The present matter has been brought before this court by writ of review to the Court of Appeal sitting for the parish of Iberia. Defendants having acquiesced in the judgment of the district court except as to the notes C, D, and E, and plaintiff not having appealed, or, so far as the record shows, filed ap answer to the appeal, the only notes involved are the said three notes, and to them the Court of Appeal confined its judgment.

The said notes are dated respectively, January 1, 1899, January 15, 1900, and January 1, 1901, and are payable on demand. This suit to enforce their payment was filed November 25, 1905. Defendants pleaded the -prescription of five years.

’ Defendants are sued as the heirs of Mrs. Coralie Darby, the maker of the notes, who was the mother of the plaintiff and of one of the defendants and the grandmother of the other defendants.

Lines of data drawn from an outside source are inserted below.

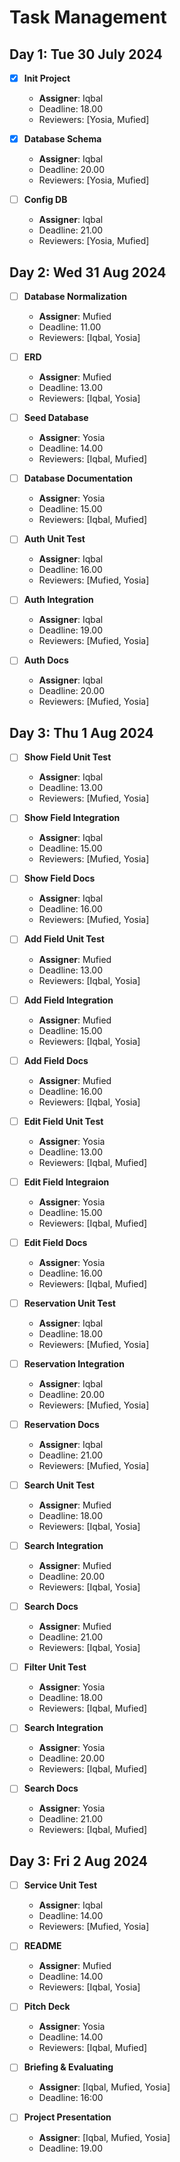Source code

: # Task Management

## Day 1: Tue 30 July 2024

- [x] **Init Project**
    - **Assigner**: Iqbal
    - Deadline: 18.00
    - Reviewers: [Yosia, Mufied]

- [x] **Database Schema**
    - **Assigner**: Iqbal
    - Deadline: 20.00
    - Reviewers: [Yosia, Mufied]

- [ ] **Config DB**
    - **Assigner**: Iqbal
    - Deadline: 21.00
    - Reviewers: [Yosia, Mufied]

## Day 2: Wed 31 Aug 2024

- [ ] **Database Normalization**
    - **Assigner**: Mufied
    - Deadline: 11.00
    - Reviewers: [Iqbal, Yosia]

- [ ] **ERD**
    - **Assigner**: Mufied
    - Deadline: 13.00
    - Reviewers: [Iqbal, Yosia]

- [ ] **Seed Database**
    - **Assigner**: Yosia
    - Deadline: 14.00
    - Reviewers: [Iqbal, Mufied]

- [ ] **Database Documentation**
    - **Assigner**: Yosia
    - Deadline: 15.00
    - Reviewers: [Iqbal, Mufied]

- [ ] **Auth Unit Test**
    - **Assigner**: Iqbal
    - Deadline: 16.00
    - Reviewers: [Mufied, Yosia]

- [ ] **Auth Integration**
    - **Assigner**: Iqbal
    - Deadline: 19.00
    - Reviewers: [Mufied, Yosia]

- [ ] **Auth Docs**
    - **Assigner**: Iqbal
    - Deadline: 20.00
    - Reviewers: [Mufied, Yosia]

## Day 3: Thu 1 Aug 2024

- [ ] **Show Field Unit Test**
    - **Assigner**: Iqbal
    - Deadline: 13.00
    - Reviewers: [Mufied, Yosia]

- [ ] **Show Field Integration**
    - **Assigner**: Iqbal
    - Deadline: 15.00
    - Reviewers: [Mufied, Yosia]

- [ ] **Show Field Docs**
    - **Assigner**: Iqbal
    - Deadline: 16.00
    - Reviewers: [Mufied, Yosia]

- [ ] **Add Field Unit Test**
    - **Assigner**: Mufied
    - Deadline: 13.00
    - Reviewers: [Iqbal, Yosia]

- [ ] **Add Field Integration**
    - **Assigner**: Mufied
    - Deadline: 15.00
    - Reviewers: [Iqbal, Yosia]

- [ ] **Add Field Docs**
    - **Assigner**: Mufied
    - Deadline: 16.00
    - Reviewers: [Iqbal, Yosia]

- [ ] **Edit Field Unit Test**
    - **Assigner**: Yosia
    - Deadline: 13.00
    - Reviewers: [Iqbal, Mufied]

- [ ] **Edit Field Integraion**
    - **Assigner**: Yosia
    - Deadline: 15.00
    - Reviewers: [Iqbal, Mufied]

- [ ] **Edit Field Docs**
    - **Assigner**: Yosia
    - Deadline: 16.00
    - Reviewers: [Iqbal, Mufied]

- [ ] **Reservation Unit Test**
    - **Assigner**: Iqbal
    - Deadline: 18.00
    - Reviewers: [Mufied, Yosia]

- [ ] **Reservation Integration**
    - **Assigner**: Iqbal
    - Deadline: 20.00
    - Reviewers: [Mufied, Yosia]

- [ ] **Reservation Docs**
    - **Assigner**: Iqbal
    - Deadline: 21.00
    - Reviewers: [Mufied, Yosia]

- [ ] **Search Unit Test**
    - **Assigner**: Mufied
    - Deadline: 18.00
    - Reviewers: [Iqbal, Yosia]

- [ ] **Search Integration**
    - **Assigner**: Mufied
    - Deadline: 20.00
    - Reviewers: [Iqbal, Yosia]

- [ ] **Search Docs**
    - **Assigner**: Mufied
    - Deadline: 21.00
    - Reviewers: [Iqbal, Yosia]

- [ ] **Filter Unit Test**
    - **Assigner**: Yosia
    - Deadline: 18.00
    - Reviewers: [Iqbal, Mufied]

- [ ] **Search Integration**
    - **Assigner**: Yosia
    - Deadline: 20.00
    - Reviewers: [Iqbal, Mufied]

- [ ] **Search Docs**
    - **Assigner**: Yosia
    - Deadline: 21.00
    - Reviewers: [Iqbal, Mufied]

## Day 3: Fri 2 Aug 2024

- [ ] **Service Unit Test**
    - **Assigner**: Iqbal
    - Deadline: 14.00
    - Reviewers: [Mufied, Yosia]

- [ ] **README**
    - **Assigner**: Mufied
    - Deadline: 14.00
    - Reviewers: [Iqbal, Yosia]

- [ ] **Pitch Deck**
    - **Assigner**: Yosia
    - Deadline: 14.00
    - Reviewers: [Iqbal, Mufied]

- [ ] **Briefing & Evaluating**
  - **Assigner**: [Iqbal, Mufied, Yosia]
  - Deadline: 16:00

- [ ] **Project Presentation**
  - **Assigner**: [Iqbal, Mufied, Yosia]
  - Deadline: 19.00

Plaintiff offered parol evidence to show that the notes were given to him in payment of his salary as agent and manager of the plantation of his mother; that at the end of each year she would give him a note; that she had the cash with which to pay, and would have paid if he had not preferred to take the notes, which were interest bearing and a good investment; that his mother knew that such was his motive, and always cautioned him to take good care of the notes, thereby recognizing them as due. This evidence is now relied on for showing interruption of prescription. It was objected to in so far as tending to prove the acknowledgment of the debt or a promise to pay it by the deceased, for the purpose of taking it out of prescription. The court reserved its ruling on the objection, and never made any; but, had it ruled on it, would, doubtless, have sustained it, as the Code forbids the reception of parol evidence to prove “any acknowledgment or promise of a party deceased to pay any debt or liability, in order to take such debt or liability out of prescription, or to revive the same after prescription has run or been completed.’’ Article 2278. Except as tending to prove a continuing acknowledgment of the debt, the facts established by said evidence would not have the effect of either suspending or interrupting prescription; since a note is not rendered immune from prescription by the fact of its having been accepted by way of investment.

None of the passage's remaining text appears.